Once the pictures are removed, restate the data below word for word.

Given information:
################

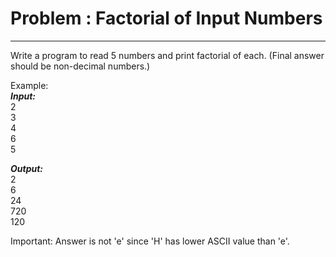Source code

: # Problem : Factorial of Input Numbers
<hr/>

Write a program to read 5 numbers and print factorial of each.
(Final answer should be non-decimal numbers.)

Example: <br/>
<i><b>Input: </b></i>
<br/>
2 <br/>
3 <br/>
4 <br/>
6 <br/>
5

<i><b>Output: </b></i>
<br/>
2 <br/>
6 <br/>
24 <br/>
720 <br/>
120

Important: Answer is not 'e' since 'H' has lower ASCII value than 'e'.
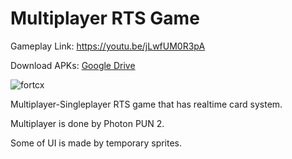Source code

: # Multiplayer RTS Game



  Gameplay Link: https://youtu.be/jLwfUM0R3pA

  Download APKs: [Google Drive](https://drive.google.com/drive/folders/1gt929S-dGiFW6MBxv4m8KOZ0hI-i3WJT?usp=drive_link)

  ![fortcx](https://user-images.githubusercontent.com/76924597/210426856-f0094df5-5cda-4a31-bf3d-2f541bb0f2c5.jpg)
  

  Multiplayer-Singleplayer RTS game that has realtime card system.
  
  Multiplayer is done by Photon PUN 2.
  
  Some of UI is made by temporary sprites.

################

Task answer:
Source code

: # Problem : Factorial of Input Numbers
<hr/>

Write a program to read 5 numbers and print factorial of each.
(Final answer should be non-decimal numbers.)

Example: <br/>
<i><b>Input: </b></i>
<br/>
2 <br/>
3 <br/>
4 <br/>
6 <br/>
5

<i><b>Output: </b></i>
<br/>
2 <br/>
6 <br/>
24 <br/>
720 <br/>
120

Important: Answer is not 'e' since 'H' has lower ASCII value than 'e'.
Source code

: # Multiplayer RTS Game



  Gameplay Link: https://youtu.be/jLwfUM0R3pA

  Download APKs: [Google Drive](https://drive.google.com/drive/folders/1gt929S-dGiFW6MBxv4m8KOZ0hI-i3WJT?usp=drive_link)

  ![fortcx](https://user-images.githubusercontent.com/76924597/210426856-f0094df5-5cda-4a31-bf3d-2f541bb0f2c5.jpg)
  

  Multiplayer-Singleplayer RTS game that has realtime card system.
  
  Multiplayer is done by Photon PUN 2.
  
  Some of UI is made by temporary sprites.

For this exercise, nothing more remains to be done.